As they do every year, this Thanksgiving, many Poly Prep faculty members will return to their positions as chefs and sous-chefs within their families, creating dishes inspired by their family history and culture to share at the dinner table. The experiences of these faculty members and their desire to share their recipes with the Poly community syncs with the findings of an October 2025 survey done by Jennie-O, one of America’s largest turkey-producing brands, which found that 53% of Americans believe the joy of Thanksgiving recipes is sharing them with others.

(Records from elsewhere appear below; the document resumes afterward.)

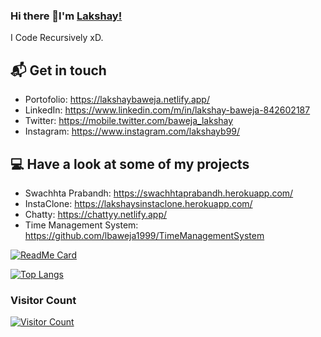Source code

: ### Hi there 👋I'm [Lakshay!](https://lakshaybaweja.netlify.app/)
  I Code Recursively xD.
  
## 📬 Get in touch

- Portofolio: https://lakshaybaweja.netlify.app/
- LinkedIn: https://www.linkedin.com/m/in/lakshay-baweja-842602187
- Twitter: https://mobile.twitter.com/baweja_lakshay
- Instagram: https://www.instagram.com/lakshayb99/

## 💻 Have a look at some of my projects 

- Swachhta Prabandh: https://swachhtaprabandh.herokuapp.com/
- InstaClone: https://lakshaysinstaclone.herokuapp.com/
- Chatty: https://chattyy.netlify.app/
- Time Management System: https://github.com/lbaweja1999/TimeManagementSystem 

[![ReadMe Card](https://github-readme-stats.vercel.app/api?username=lbaweja1999&show_icons=true&theme=radical&hide=contribs)](https://github.com/lbaweja1999)

[![Top Langs](https://github-readme-stats.anuraghazra1.vercel.app/api/top-langs/?username=lbaweja1999&layout=compact&theme=radical)](https://github.com/lbaweja1999)

### Visitor Count
[![Visitor Count](https://profile-counter.glitch.me/lbaweja1999/count.svg)](https://github.com/lbaweja1999)
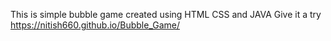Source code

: This is simple bubble game created using HTML CSS and JAVA
Give it a try 
https://nitish660.github.io/Bubble_Game/
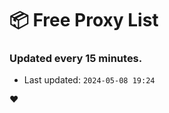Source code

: # :package: Free Proxy List
### Updated every 15 minutes.

- Last updated: `2024-05-08 19:24`

:heart:
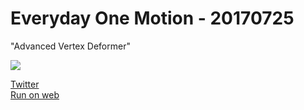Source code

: # Everyday One Motion - 20170725  

"Advanced Vertex Deformer"  

![](https://i.imgur.com/f6xwEki.gif)  

[Twitter](https://twitter.com/motions_work/status/889501092463075328)  
[Run on web](http://fms-cat-eom.github.io/20170725/dist)  
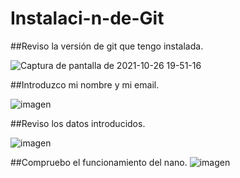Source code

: # Instalaci-n-de-Git


##Reviso la versión de git que tengo instalada.

![Captura de pantalla de 2021-10-26 19-51-16](https://user-images.githubusercontent.com/91209043/138944918-13dba1a9-5ae3-453d-bc68-679d065d149d.png)


##Introduzco mi nombre y mi email.

![imagen](https://user-images.githubusercontent.com/91209043/138945017-21f7130c-6f89-41b1-a169-e791a3384aac.png)

##Reviso los datos introducidos.

![imagen](https://user-images.githubusercontent.com/91209043/138945093-797849c9-5c4e-41ec-9ce2-e5919af933e5.png)

##Compruebo el funcionamiento del nano.
![imagen](https://user-images.githubusercontent.com/91209043/138945143-44f030f9-077c-452c-9cae-f3678aff65e1.png)
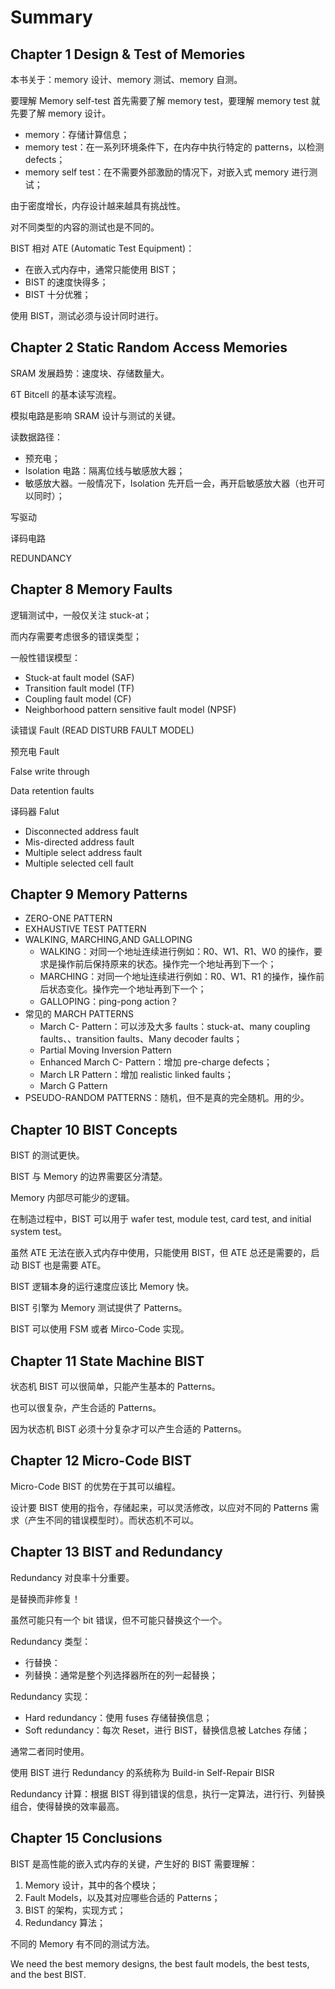 # Summary

## Chapter 1 Design & Test of Memories

本书关于：memory 设计、memory 测试、memory 自测。

要理解 Memory self-test 首先需要了解 memory test，要理解 memory test 就先要了解 memory 设计。

- memory：存储计算信息；
- memory test：在一系列环境条件下，在内存中执行特定的 patterns，以检测 defects；
- memory self test：在不需要外部激励的情况下，对嵌入式 memory 进行测试；

由于密度增长，内存设计越来越具有挑战性。

对不同类型的内容的测试也是不同的。

BIST 相对 ATE (Automatic Test Equipment)：

- 在嵌入式内存中，通常只能使用 BIST；
- BIST 的速度快得多；
- BIST 十分优雅；

使用 BIST，测试必须与设计同时进行。



## Chapter 2 Static Random Access Memories

SRAM 发展趋势：速度块、存储数量大。

6T Bitcell 的基本读写流程。

模拟电路是影响 SRAM 设计与测试的关键。

读数据路径：

- 预充电；
- Isolation 电路：隔离位线与敏感放大器；
- 敏感放大器。一般情况下，Isolation 先开启一会，再开启敏感放大器（也开可以同时）；

写驱动

译码电路

REDUNDANCY



## Chapter 8 Memory Faults

逻辑测试中，一般仅关注 stuck-at；

而内存需要考虑很多的错误类型；

一般性错误模型：

- Stuck-at fault model (SAF)
- Transition fault model (TF)
- Coupling fault model (CF)
- Neighborhood pattern sensitive fault model (NPSF)

读错误 Fault (READ DISTURB FAULT MODEL)

预充电 Fault

False write through

Data retention faults

译码器 Falut

- Disconnected address fault
- Mis-directed address fault
- Multiple select address fault
- Multiple selected cell fault



## Chapter 9 Memory Patterns

- ZERO-ONE PATTERN
- EXHAUSTIVE TEST PATTERN
- WALKING, MARCHING,AND GALLOPING
  - WALKING：对同一个地址连续进行例如：R0、W1、R1、W0 的操作，要求是操作前后保持原来的状态。操作完一个地址再到下一个；
  - MARCHING：对同一个地址连续进行例如：R0、W1、R1 的操作，操作前后状态变化。操作完一个地址再到下一个；
  - GALLOPING：ping-pong action？
- 常见的 MARCH PATTERNS
  - March C- Pattern：可以涉及大多 faults：stuck-at、many coupling faults、、transition faults、Many decoder faults；
  - Partial Moving Inversion Pattern
  - Enhanced March C- Pattern：增加 pre-charge defects；
  - March LR Pattern：增加 realistic linked faults；
  - March G Pattern
- PSEUDO-RANDOM PATTERNS：随机，但不是真的完全随机。用的少。



## Chapter 10 BIST Concepts

BIST 的测试更快。

BIST 与 Memory 的边界需要区分清楚。

Memory 内部尽可能少的逻辑。

在制造过程中，BIST 可以用于 wafer test, module test, card test, and initial system test。

虽然 ATE 无法在嵌入式内存中使用，只能使用 BIST，但 ATE 总还是需要的，启动 BIST 也是需要 ATE。

BIST 逻辑本身的运行速度应该比 Memory 快。

BIST 引擎为 Memory 测试提供了 Patterns。

BIST 可以使用 FSM 或者 Mirco-Code 实现。



## Chapter 11 State Machine BIST

状态机 BIST 可以很简单，只能产生基本的 Patterns。

也可以很复杂，产生合适的 Patterns。

因为状态机 BIST 必须十分复杂才可以产生合适的 Patterns。



## Chapter 12 Micro-Code BIST

Micro-Code BIST 的优势在于其可以编程。

设计要 BIST 使用的指令，存储起来，可以灵活修改，以应对不同的 Patterns 需求（产生不同的错误模型时）。而状态机不可以。



## Chapter 13 BIST and Redundancy

Redundancy 对良率十分重要。

是替换而非修复！

虽然可能只有一个 bit 错误，但不可能只替换这个一个。

Redundancy 类型：

- 行替换：
- 列替换：通常是整个列选择器所在的列一起替换；

Redundancy 实现：

- Hard redundancy：使用 fuses 存储替换信息；
- Soft redundancy：每次 Reset，进行 BIST，替换信息被 Latches 存储；

通常二者同时使用。

使用 BIST 进行 Redundancy 的系统称为 Build-in Self-Repair BISR

Redundancy 计算：根据 BIST 得到错误的信息，执行一定算法，进行行、列替换组合，使得替换的效率最高。



## Chapter 15 Conclusions

BIST 是高性能的嵌入式内存的关键，产生好的 BIST 需要理解：

1. Memory 设计，其中的各个模块；
2. Fault Models，以及其对应哪些合适的 Patterns；
3. BIST 的架构，实现方式；
4. Redundancy 算法；

不同的 Memory 有不同的测试方法。

We need the best memory designs, the best fault models, the best tests, and the best BIST.
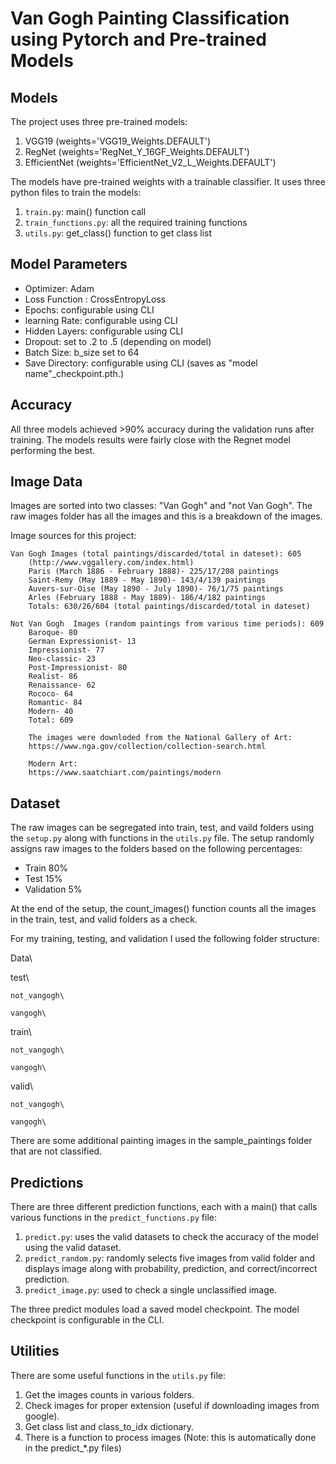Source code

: # Van Gogh Painting Classification using Pytorch and Pre-trained Models

## Models
The project uses three pre-trained models:
  1) VGG19 (weights='VGG19_Weights.DEFAULT')
  2) RegNet (weights='RegNet_Y_16GF_Weights.DEFAULT')
  3) EfficientNet (weights='EfficientNet_V2_L_Weights.DEFAULT')

The models have pre-trained weights with a trainable classifier. It uses three python files to train the models:
  1) `train.py`: main() function call
  2) `train_functions.py`: all the required training functions
  3) `utils.py`: get_class()  function to get class list 

## Model Parameters
* Optimizer: Adam
* Loss Function : CrossEntropyLoss
* Epochs: configurable using CLI
* learning Rate: configurable using CLI
* Hidden Layers: configurable using CLI
* Dropout: set to .2 to .5 (depending on model)
* Batch Size: b_size set to 64
* Save Directory: configurable using CLI (saves as "model name"_checkpoint.pth.)

## Accuracy
All three models achieved >90% accuracy during the validation runs after training.  The models results were fairly close with the Regnet model performing the best. 

## Image Data
Images are sorted into two classes: "Van Gogh" and "not Van Gogh".  The raw images folder has all the images and this is a breakdown of the images.

Image sources for this project:

    Van Gogh Images (total paintings/discarded/total in dateset): 605
        (http://www.vggallery.com/index.html)
        Paris (March 1886 - February 1888)- 225/17/208 paintings
        Saint-Remy (May 1889 - May 1890)- 143/4/139 paintings
        Auvers-sur-Oise (May 1890 - July 1890)- 76/1/75 paintings
        Arles (February 1888 - May 1889)- 186/4/182 paintings
        Totals: 630/26/604 (total paintings/discarded/total in dateset)

    Not Van Gogh  Images (random paintings from various time periods): 609
        Baroque- 80
        German Expressionist- 13
        Impressionist- 77
        Neo-classic- 23
        Post-Impressionist- 80
        Realist- 86
        Renaissance- 62
        Rococo- 64
        Romantic- 84
        Modern- 40
        Total: 609

        The images were downloded from the National Gallery of Art:
        https://www.nga.gov/collection/collection-search.html
        
        Modern Art:
        https://www.saatchiart.com/paintings/modern

## Dataset
The raw images can be segregated into train, test, and vaild folders using the `setup.py` along with functions in the `utils.py` file.  The setup randomly assigns raw images to the folders based on the following percentages:
* Train 80%
* Test 15%
* Validation 5%

At the end of the setup, the count_images() function counts all the images in the train, test, and valid folders as a check.

For my training, testing, and validation I used the following folder structure:

Data\

  test\
  
    not_vangogh\
    
    vangogh\
  
  train\
  
    not_vangogh\
    
    vangogh\
  
  valid\
  
    not_vangogh\
    
    vangogh\

There are some additional painting images in the sample_paintings folder that are not classified.

## Predictions
There are three different prediction functions, each with a main() that calls various functions in the
`predict_functions.py` file:
  1) `predict.py`:  uses the valid datasets to check the accuracy of the model using the valid dataset.
  2) `predict_random.py`: randomly selects five images from valid folder and displays image along with probability, prediction, and correct/incorrect prediction.
  3) `predict_image.py`: used to check a single unclassified image.

The three predict modules load a saved model checkpoint.  The model checkpoint is configurable in the CLI.
    
## Utilities
There are some useful functions in the `utils.py` file:
  1) Get the images counts in various folders.
  2) Check images for proper extension (useful if downloading images from google).
  3) Get class list and class_to_idx dictionary.
  4) There is a function to process images (Note: this is automatically done in the predict_*.py files)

François Monroc, a Middle and Upper School French teacher, grew up in the suburbs of Paris, France, where preparing for big Thanksgiving meals was not included within his culture. Now, his favorite Thanksgiving dish, sweet potato pie, has become a staple at his holiday table, and everyone’s favorite food. “There were a couple of times where someone brought [the pie] to the table and almost dropped it. In reaction, everybody was like ‘is the sweet potato pie, okay?’ and did not even ask the person if they were okay,” recalled Monroc.
Although Monroc said he is the “helper” and not the “baker,” which is his wife’s forté, the process of making pie has become one of his favorite parts of Thanksgiving. Monroc also shared that he enjoys the subtle sweetness of the home-made pies he bakes with his wife, which are hard to replicate at “big stores” that “tend to be quite heavy on the sugar.” When Monroc and his wife shop for ingredients, the only ready-made ingredient they purchase is frozen pie crust, with the remainder of the recipe being made from scratch.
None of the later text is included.